Data in this exercise:
◇ ◇ ◇ ◇ ◇ ◇ ◇
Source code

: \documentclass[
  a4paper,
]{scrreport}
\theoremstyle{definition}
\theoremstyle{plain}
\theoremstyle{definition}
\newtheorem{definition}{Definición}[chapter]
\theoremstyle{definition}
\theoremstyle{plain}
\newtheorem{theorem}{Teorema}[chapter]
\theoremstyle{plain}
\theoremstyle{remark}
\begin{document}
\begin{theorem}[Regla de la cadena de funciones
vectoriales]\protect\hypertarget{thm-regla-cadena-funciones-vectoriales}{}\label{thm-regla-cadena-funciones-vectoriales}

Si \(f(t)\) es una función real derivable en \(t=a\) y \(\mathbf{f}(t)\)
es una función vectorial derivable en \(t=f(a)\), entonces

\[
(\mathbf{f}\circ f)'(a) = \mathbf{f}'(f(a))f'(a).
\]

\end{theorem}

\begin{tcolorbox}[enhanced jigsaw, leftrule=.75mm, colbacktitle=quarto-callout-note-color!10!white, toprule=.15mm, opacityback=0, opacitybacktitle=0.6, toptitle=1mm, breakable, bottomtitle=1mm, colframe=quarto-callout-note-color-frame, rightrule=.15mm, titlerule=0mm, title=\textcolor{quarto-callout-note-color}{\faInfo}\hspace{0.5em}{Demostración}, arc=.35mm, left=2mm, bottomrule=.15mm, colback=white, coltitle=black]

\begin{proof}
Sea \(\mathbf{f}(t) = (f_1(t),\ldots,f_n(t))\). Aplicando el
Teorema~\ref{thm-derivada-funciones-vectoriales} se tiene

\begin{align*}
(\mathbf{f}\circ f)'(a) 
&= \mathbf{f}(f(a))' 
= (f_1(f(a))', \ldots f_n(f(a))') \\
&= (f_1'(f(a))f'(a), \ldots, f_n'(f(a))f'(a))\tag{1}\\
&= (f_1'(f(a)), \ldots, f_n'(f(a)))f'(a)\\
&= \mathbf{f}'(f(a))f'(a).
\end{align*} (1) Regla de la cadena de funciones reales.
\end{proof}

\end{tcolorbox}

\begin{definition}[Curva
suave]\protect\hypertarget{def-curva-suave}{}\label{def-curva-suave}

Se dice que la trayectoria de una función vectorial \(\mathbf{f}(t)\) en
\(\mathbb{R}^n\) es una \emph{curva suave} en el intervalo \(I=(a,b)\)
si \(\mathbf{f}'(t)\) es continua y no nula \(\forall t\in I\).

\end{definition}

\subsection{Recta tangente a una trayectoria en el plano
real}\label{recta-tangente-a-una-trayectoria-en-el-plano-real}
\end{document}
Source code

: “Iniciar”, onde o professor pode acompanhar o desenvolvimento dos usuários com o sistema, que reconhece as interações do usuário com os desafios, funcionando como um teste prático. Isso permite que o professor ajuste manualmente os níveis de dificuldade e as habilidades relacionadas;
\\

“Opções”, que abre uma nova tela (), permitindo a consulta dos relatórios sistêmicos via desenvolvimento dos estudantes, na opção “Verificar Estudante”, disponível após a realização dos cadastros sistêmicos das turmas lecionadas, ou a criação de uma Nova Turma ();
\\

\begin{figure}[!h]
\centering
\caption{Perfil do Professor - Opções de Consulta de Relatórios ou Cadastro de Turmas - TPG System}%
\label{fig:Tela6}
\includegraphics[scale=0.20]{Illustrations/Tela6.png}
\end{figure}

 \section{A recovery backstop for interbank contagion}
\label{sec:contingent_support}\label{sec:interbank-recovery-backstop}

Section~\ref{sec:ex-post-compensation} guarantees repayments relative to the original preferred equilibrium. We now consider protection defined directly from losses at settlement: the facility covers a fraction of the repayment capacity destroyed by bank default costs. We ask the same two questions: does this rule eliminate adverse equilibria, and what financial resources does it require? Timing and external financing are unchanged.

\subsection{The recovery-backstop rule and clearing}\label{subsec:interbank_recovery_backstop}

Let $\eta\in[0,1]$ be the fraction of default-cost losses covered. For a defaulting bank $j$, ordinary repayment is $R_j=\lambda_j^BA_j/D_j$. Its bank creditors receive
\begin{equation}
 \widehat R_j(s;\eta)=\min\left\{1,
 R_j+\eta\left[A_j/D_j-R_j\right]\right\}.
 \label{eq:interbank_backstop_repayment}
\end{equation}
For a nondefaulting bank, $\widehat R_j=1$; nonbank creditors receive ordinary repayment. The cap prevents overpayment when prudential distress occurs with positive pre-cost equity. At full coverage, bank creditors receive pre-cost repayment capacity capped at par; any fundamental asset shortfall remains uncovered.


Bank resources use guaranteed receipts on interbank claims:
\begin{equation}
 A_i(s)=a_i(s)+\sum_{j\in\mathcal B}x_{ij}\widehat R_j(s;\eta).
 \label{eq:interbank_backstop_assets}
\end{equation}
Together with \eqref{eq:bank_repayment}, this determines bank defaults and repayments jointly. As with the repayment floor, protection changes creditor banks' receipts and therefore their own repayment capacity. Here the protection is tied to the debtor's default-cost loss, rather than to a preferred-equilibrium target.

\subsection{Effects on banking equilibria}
◇ ◇ ◇ ◇ ◇ ◇ ◇
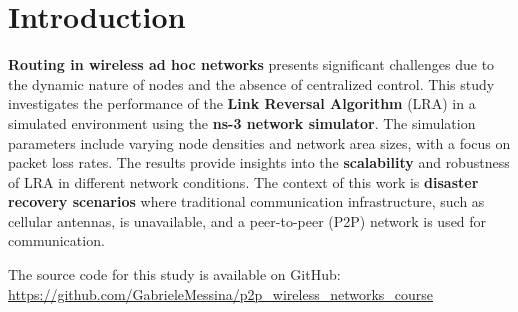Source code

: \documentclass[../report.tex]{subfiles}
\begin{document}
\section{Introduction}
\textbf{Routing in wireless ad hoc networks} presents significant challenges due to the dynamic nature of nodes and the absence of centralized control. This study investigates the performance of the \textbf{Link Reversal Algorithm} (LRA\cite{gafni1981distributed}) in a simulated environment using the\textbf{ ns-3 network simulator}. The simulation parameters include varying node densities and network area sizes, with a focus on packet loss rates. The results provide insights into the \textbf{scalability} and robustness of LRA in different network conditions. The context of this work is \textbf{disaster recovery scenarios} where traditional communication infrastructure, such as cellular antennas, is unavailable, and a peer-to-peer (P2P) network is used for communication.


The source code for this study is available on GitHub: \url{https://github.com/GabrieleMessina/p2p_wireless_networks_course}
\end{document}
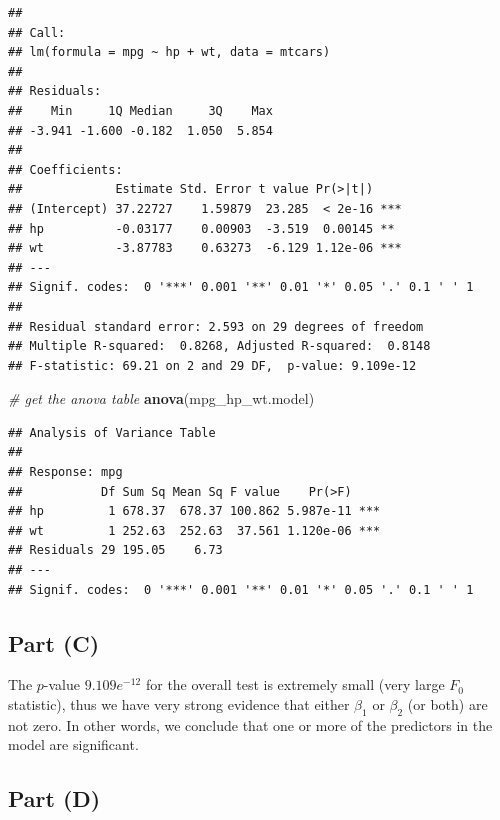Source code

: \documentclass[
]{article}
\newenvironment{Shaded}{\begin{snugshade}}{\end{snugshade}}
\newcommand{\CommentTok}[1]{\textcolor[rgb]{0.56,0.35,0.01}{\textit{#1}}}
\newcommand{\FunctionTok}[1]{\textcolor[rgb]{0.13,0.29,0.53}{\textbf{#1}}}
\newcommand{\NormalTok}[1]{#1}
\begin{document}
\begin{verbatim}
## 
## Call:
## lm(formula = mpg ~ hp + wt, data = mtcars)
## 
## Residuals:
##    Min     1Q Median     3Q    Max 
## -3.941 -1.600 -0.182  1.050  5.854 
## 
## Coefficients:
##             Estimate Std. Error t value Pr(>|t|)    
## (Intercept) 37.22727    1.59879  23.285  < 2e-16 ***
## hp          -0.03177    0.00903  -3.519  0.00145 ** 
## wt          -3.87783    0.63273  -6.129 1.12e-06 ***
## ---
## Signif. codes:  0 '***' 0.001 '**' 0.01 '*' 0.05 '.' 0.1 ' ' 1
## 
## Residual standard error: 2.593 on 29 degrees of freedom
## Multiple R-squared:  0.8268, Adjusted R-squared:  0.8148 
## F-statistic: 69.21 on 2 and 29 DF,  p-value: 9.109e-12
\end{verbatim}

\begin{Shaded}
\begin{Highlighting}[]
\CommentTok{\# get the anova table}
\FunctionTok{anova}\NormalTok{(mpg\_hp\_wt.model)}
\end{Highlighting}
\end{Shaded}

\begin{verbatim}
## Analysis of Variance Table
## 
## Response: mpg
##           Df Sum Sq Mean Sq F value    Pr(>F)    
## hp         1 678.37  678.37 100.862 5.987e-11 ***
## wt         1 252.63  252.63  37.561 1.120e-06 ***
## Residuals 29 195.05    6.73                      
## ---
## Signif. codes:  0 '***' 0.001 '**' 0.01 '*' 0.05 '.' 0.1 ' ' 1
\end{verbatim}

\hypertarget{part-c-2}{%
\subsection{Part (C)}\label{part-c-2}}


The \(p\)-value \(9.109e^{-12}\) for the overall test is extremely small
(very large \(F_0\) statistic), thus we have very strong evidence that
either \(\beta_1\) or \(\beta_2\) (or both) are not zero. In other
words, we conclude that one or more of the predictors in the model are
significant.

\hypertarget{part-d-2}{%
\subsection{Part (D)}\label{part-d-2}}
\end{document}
◇ ◇ ◇ ◇ ◇ ◇ ◇
Description of the task: All lines in the records that contain "creditors" are to be copied and returned.

Exercise response:
Let $\eta\in[0,1]$ be the fraction of default-cost losses covered. For a defaulting bank $j$, ordinary repayment is $R_j=\lambda_j^BA_j/D_j$. Its bank creditors receive
For a nondefaulting bank, $\widehat R_j=1$; nonbank creditors receive ordinary repayment. The cap prevents overpayment when prudential distress occurs with positive pre-cost equity. At full coverage, bank creditors receive pre-cost repayment capacity capped at par; any fundamental asset shortfall remains uncovered.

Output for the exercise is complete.